2人組でエクスとシャッテンを手玉にとり、その隙にウィル達を確保しようという作戦のようだ。
「ウィル!時間を稼いでおけ!」
エクスが、敵の初撃をいなし、別方向からの一撃を下がって回避する。
先ほどとは違い、こちらにもスタンロッドがある。
触れれば互いに一撃。
2対1という状況下でも、エクスは動揺しない。
……機械兵30体に囲まれた時に比べれば楽だな。
スタンロッド同士が衝突するたびに、軽く火花が散る。
両側面に回り込んだ敵が同時に横薙ぎに繰り出す。
エクスは片方を蹴りそらし、もう片方は返す勢いで電撃棒スタンロッドで受けた。
普通なら互いに弾き返されるところだが、強引に押し付け、接触を継続させた。それにより、接触部分から大量の火花が噴き出すように発生する。
エクスが、不意に手首の角度をひねった。
火花の角度が変わり、それは敵に向かって襲い掛かる。
「ぬ!?」
一瞬の熱さと細かい火の群れに視界が塞がれ、隙をさらした。
エクスは、それを逃さない。
瞬時に電撃棒スタンロッドを手放すと、
「でぇあっ!」
相手の首筋に蹴りをたたきこんだ。
強烈な蹴撃が的確に延髄を捉える。
くぐもった声をあげ、相手は吹き飛び、数メートル地面を転がった後、そのまま昏倒した。
わずか2~3秒の攻防で1人を戦闘不能にすると、
・・・まず1人。
向き直り、体勢を立て直してきた2人目に相対する。
●
ウィルはアウニールを背から降ろし、戦闘を迂回して、接近してくる敵を見据えた。
その手にはスタンロッドを持ち、まっすぐ突っ込んでくる。
…どうする…!?
自分はエクスのように戦う方法を知らない。だが、自分の背後にはアウニールがいる。
逃げたりはしない。
それにエクスは言った。”時間を稼げ”と。
決して”戦え”とは言わなかった。
分かっているのだ。ウィルが戦えないことを。
それでも示してくれた、この場で唯一自分が可能な行動を。
……ならやれるはずだ!
「うおおおおおおっ!」
ウィルは、真正面から敵に突っ込んだ。
敵はその行動に、冷静に対応してスタンロッドを振り下ろした。
肩に食らう。
しかし、
「な…っ!?」
敵が驚愕する。
「が、あっ…!!」
ウィルは倒れなかった。表情こそ苦悶に満ちていたが、意識を失うことなく、スタンロッドの一撃に耐えて見せ、あまつさえそれを両手で捕まえていた。

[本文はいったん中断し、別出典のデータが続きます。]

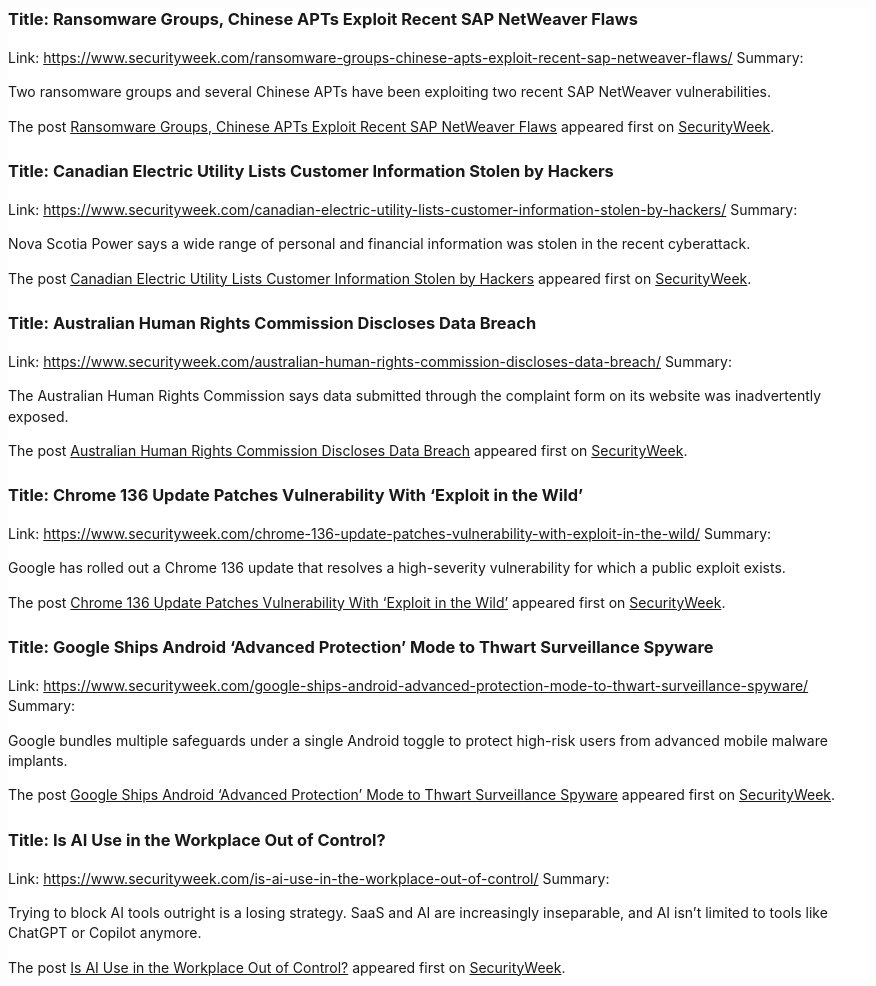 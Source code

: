 ### Title: Ransomware Groups, Chinese APTs Exploit Recent SAP NetWeaver Flaws
Link: https://www.securityweek.com/ransomware-groups-chinese-apts-exploit-recent-sap-netweaver-flaws/
Summary: <p>Two ransomware groups and several Chinese APTs have been exploiting two recent SAP NetWeaver vulnerabilities.</p>
<p>The post <a href="https://www.securityweek.com/ransomware-groups-chinese-apts-exploit-recent-sap-netweaver-flaws/">Ransomware Groups, Chinese APTs Exploit Recent SAP NetWeaver Flaws</a> appeared first on <a href="https://www.securityweek.com">SecurityWeek</a>.</p>

### Title: Canadian Electric Utility Lists Customer Information Stolen by Hackers
Link: https://www.securityweek.com/canadian-electric-utility-lists-customer-information-stolen-by-hackers/
Summary: <p>Nova Scotia Power says a wide range of personal and financial information was stolen in the recent cyberattack.</p>
<p>The post <a href="https://www.securityweek.com/canadian-electric-utility-lists-customer-information-stolen-by-hackers/">Canadian Electric Utility Lists Customer Information Stolen by Hackers</a> appeared first on <a href="https://www.securityweek.com">SecurityWeek</a>.</p>

### Title: Australian Human Rights Commission Discloses Data Breach
Link: https://www.securityweek.com/australian-human-rights-commission-discloses-data-breach/
Summary: <p>The Australian Human Rights Commission says data submitted through the complaint form on its website was inadvertently exposed.</p>
<p>The post <a href="https://www.securityweek.com/australian-human-rights-commission-discloses-data-breach/">Australian Human Rights Commission Discloses Data Breach</a> appeared first on <a href="https://www.securityweek.com">SecurityWeek</a>.</p>

### Title: Chrome 136 Update Patches Vulnerability With ‘Exploit in the Wild’
Link: https://www.securityweek.com/chrome-136-update-patches-vulnerability-with-exploit-in-the-wild/
Summary: <p>Google has rolled out a Chrome 136 update that resolves a high-severity vulnerability for which a public exploit exists.</p>
<p>The post <a href="https://www.securityweek.com/chrome-136-update-patches-vulnerability-with-exploit-in-the-wild/">Chrome 136 Update Patches Vulnerability With &#8216;Exploit in the Wild&#8217;</a> appeared first on <a href="https://www.securityweek.com">SecurityWeek</a>.</p>

### Title: Google Ships Android ‘Advanced Protection’ Mode to Thwart Surveillance Spyware
Link: https://www.securityweek.com/google-ships-android-advanced-protection-mode-to-thwart-surveillance-spyware/
Summary: <p>Google bundles multiple safeguards under a single Android toggle to protect high-risk users from advanced mobile malware implants.</p>
<p>The post <a href="https://www.securityweek.com/google-ships-android-advanced-protection-mode-to-thwart-surveillance-spyware/">Google Ships Android ‘Advanced Protection’ Mode to Thwart Surveillance Spyware</a> appeared first on <a href="https://www.securityweek.com">SecurityWeek</a>.</p>

### Title: Is AI Use in the Workplace Out of Control?
Link: https://www.securityweek.com/is-ai-use-in-the-workplace-out-of-control/
Summary: <p>Trying to block AI tools outright is a losing strategy. SaaS and AI are increasingly inseparable, and AI isn’t limited to tools like ChatGPT or Copilot anymore.</p>
<p>The post <a href="https://www.securityweek.com/is-ai-use-in-the-workplace-out-of-control/">Is AI Use in the Workplace Out of Control?</a> appeared first on <a href="https://www.securityweek.com">SecurityWeek</a>.</p>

普通なら軽く触れただけでも、数時間は足が立たなくなるというほどの電流を受け続けているはずだ。
それでもウィルは、
「い、意外と、我慢できるものッス、ね…!」
そう言って、にやりと笑う。
流さず、あえて受け止める。それが、ウィルの考えた”時間稼ぎ”だった。
しかし、それが続くのも数秒だけ。
敵はウィルのタフさに驚きながらも、その腹に蹴りをいれてきた。
「がっ…!」
なんとか耐えていた程度のウィルはあっさりと蹴り飛ばされ、地面を転がる。
「まだ、だ…!」
それでも、歯を食いしばって立ち上がる。自分が倒れれば、次はアウニールに敵の牙が向く。
……それは、させない…!
敵は容赦しない。
再度、スタンロッドの一撃を叩き込もうと、突っ込んでくる。
だが、両者の間に別の影が割り込んだ。
シャッテンだった。
●
敵が、瞬時に目標を変更、シャッテンに武器を振る。だが、
「…無駄…」
シャッテンが、相手の得物を真っ向から、長刀で受ける。
すると、金属でできたスタンロッドが、いともたやすく断ち切られた。
「く!」
敵はうろたえるも、機能を失った鉄屑を捨て、予備のスタンロッドを、抜き放とうとするが、
「……遅い…」
瞬間移動と見まがう踏み込みで、瞬時にシャッテンが背後に回っていた。
流れる動作で、峰打ちが首筋に打ち込まれた。
手加減したとはいえ、金属の一撃。
「が、あ」
敵はうめき声をあげて、地に倒れ伏した。